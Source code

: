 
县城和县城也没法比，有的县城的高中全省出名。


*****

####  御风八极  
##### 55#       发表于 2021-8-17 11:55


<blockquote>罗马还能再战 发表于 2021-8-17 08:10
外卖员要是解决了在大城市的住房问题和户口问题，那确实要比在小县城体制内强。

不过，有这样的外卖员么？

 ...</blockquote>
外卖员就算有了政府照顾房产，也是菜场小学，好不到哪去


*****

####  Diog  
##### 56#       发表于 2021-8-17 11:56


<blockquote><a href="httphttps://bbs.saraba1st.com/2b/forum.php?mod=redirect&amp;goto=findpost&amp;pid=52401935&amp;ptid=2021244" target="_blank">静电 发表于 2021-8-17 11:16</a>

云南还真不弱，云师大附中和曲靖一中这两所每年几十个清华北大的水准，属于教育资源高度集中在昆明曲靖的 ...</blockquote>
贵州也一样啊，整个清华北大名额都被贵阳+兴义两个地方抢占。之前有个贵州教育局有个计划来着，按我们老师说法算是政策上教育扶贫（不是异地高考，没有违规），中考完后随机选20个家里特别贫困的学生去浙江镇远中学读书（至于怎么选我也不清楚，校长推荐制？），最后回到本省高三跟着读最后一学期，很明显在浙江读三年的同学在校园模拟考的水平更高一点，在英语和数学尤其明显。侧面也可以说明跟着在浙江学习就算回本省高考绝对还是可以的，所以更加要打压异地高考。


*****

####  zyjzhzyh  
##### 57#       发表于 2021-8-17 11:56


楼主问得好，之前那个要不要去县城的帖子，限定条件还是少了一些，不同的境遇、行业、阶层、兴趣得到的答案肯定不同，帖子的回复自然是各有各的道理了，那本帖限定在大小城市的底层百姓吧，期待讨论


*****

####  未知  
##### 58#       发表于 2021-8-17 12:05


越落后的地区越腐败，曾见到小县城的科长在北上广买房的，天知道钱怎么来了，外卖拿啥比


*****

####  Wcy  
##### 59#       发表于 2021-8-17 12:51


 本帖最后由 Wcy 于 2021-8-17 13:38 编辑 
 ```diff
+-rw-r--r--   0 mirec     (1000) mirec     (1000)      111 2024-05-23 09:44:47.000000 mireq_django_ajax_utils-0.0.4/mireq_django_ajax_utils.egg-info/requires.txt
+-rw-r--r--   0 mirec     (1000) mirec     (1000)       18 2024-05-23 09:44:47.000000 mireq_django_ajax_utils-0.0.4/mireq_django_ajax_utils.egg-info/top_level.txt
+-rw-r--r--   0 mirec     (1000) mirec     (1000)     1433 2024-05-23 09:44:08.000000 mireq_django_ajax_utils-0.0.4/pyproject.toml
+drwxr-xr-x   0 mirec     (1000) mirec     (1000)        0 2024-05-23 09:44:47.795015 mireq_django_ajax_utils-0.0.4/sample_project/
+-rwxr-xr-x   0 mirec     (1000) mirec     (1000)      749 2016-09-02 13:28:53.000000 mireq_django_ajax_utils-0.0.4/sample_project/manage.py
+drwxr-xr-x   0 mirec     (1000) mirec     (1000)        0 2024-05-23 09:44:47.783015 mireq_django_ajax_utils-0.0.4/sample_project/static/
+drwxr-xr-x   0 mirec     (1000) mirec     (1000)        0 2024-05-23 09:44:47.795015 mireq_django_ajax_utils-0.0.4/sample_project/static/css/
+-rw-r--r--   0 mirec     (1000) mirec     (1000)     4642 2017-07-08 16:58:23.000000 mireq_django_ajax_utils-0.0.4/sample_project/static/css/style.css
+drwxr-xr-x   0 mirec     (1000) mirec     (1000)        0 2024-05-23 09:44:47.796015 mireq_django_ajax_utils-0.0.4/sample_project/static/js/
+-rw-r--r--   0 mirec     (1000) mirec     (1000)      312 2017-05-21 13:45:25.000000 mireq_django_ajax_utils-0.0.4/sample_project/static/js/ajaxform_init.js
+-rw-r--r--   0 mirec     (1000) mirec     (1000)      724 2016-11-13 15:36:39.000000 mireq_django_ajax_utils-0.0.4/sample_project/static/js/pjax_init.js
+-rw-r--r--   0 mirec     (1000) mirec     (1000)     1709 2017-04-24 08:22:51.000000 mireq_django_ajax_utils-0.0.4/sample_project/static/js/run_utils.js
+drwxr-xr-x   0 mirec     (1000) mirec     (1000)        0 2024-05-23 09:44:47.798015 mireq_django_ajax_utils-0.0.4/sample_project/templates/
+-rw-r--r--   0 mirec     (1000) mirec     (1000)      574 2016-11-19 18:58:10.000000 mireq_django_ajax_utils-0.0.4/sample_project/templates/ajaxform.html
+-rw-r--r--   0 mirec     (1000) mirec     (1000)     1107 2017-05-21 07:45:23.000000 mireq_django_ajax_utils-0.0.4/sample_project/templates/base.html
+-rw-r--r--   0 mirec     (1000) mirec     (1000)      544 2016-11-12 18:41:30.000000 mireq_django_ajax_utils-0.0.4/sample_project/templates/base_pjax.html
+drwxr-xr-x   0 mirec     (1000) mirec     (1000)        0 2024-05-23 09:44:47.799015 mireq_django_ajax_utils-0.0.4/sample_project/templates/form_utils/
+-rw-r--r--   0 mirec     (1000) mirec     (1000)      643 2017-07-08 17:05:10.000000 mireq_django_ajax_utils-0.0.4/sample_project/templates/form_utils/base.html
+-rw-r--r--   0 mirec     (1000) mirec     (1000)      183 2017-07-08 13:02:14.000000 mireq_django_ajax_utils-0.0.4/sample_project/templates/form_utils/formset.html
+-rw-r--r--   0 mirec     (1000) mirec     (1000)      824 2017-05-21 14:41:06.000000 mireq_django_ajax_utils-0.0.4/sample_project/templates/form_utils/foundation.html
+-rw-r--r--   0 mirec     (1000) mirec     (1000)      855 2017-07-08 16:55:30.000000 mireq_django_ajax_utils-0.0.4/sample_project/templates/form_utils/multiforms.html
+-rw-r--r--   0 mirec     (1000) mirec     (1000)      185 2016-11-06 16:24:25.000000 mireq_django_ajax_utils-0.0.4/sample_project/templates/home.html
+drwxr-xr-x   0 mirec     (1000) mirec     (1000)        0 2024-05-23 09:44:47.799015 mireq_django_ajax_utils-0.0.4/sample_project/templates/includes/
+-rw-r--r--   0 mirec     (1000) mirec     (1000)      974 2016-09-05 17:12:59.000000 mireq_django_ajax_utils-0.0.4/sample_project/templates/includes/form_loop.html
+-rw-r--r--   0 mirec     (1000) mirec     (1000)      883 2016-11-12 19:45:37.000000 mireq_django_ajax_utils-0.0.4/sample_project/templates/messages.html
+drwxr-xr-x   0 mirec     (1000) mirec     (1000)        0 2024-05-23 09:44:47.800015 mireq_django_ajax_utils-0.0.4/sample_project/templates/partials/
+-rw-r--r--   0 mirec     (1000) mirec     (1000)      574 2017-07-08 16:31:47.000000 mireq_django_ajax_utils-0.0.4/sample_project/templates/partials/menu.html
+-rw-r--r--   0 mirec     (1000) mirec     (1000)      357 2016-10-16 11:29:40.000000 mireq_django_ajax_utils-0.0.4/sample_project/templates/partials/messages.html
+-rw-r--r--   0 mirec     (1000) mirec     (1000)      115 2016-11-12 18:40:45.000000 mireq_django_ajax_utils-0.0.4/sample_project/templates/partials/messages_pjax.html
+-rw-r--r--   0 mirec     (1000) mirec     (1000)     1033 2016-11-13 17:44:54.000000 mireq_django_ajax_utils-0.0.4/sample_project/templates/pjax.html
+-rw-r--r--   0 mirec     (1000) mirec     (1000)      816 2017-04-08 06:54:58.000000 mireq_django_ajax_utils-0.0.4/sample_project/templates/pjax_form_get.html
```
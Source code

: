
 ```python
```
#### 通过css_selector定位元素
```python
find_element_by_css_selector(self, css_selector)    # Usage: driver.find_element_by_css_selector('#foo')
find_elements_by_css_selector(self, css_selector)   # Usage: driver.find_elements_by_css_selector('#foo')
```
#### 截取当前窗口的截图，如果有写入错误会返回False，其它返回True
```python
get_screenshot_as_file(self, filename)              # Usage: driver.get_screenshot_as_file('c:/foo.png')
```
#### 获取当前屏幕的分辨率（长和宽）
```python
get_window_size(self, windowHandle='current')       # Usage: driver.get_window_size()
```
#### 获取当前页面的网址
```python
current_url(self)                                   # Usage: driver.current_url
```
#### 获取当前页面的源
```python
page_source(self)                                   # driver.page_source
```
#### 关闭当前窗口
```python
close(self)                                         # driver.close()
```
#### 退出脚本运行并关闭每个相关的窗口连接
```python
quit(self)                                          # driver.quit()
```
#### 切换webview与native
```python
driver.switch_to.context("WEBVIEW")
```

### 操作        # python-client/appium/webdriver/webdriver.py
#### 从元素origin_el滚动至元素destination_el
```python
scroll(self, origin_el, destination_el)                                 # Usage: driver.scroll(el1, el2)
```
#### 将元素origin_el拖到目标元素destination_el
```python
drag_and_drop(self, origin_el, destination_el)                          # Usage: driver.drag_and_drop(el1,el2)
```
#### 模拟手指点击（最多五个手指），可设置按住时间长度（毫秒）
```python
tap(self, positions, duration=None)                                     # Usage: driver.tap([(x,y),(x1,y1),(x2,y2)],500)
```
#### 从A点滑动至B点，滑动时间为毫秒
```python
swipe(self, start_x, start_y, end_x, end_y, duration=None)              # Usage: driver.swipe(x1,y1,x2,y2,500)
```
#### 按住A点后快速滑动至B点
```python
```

○ ○ ○

▶ WHAT THE EXERCISE ASKS: From the data above, copy each line that holds "includes".

▶ WRITTEN ANSWER:
+drwxr-xr-x   0 mirec     (1000) mirec     (1000)        0 2024-05-23 09:44:47.799015 mireq_django_ajax_utils-0.0.4/sample_project/templates/includes/
+-rw-r--r--   0 mirec     (1000) mirec     (1000)      974 2016-09-05 17:12:59.000000 mireq_django_ajax_utils-0.0.4/sample_project/templates/includes/form_loop.html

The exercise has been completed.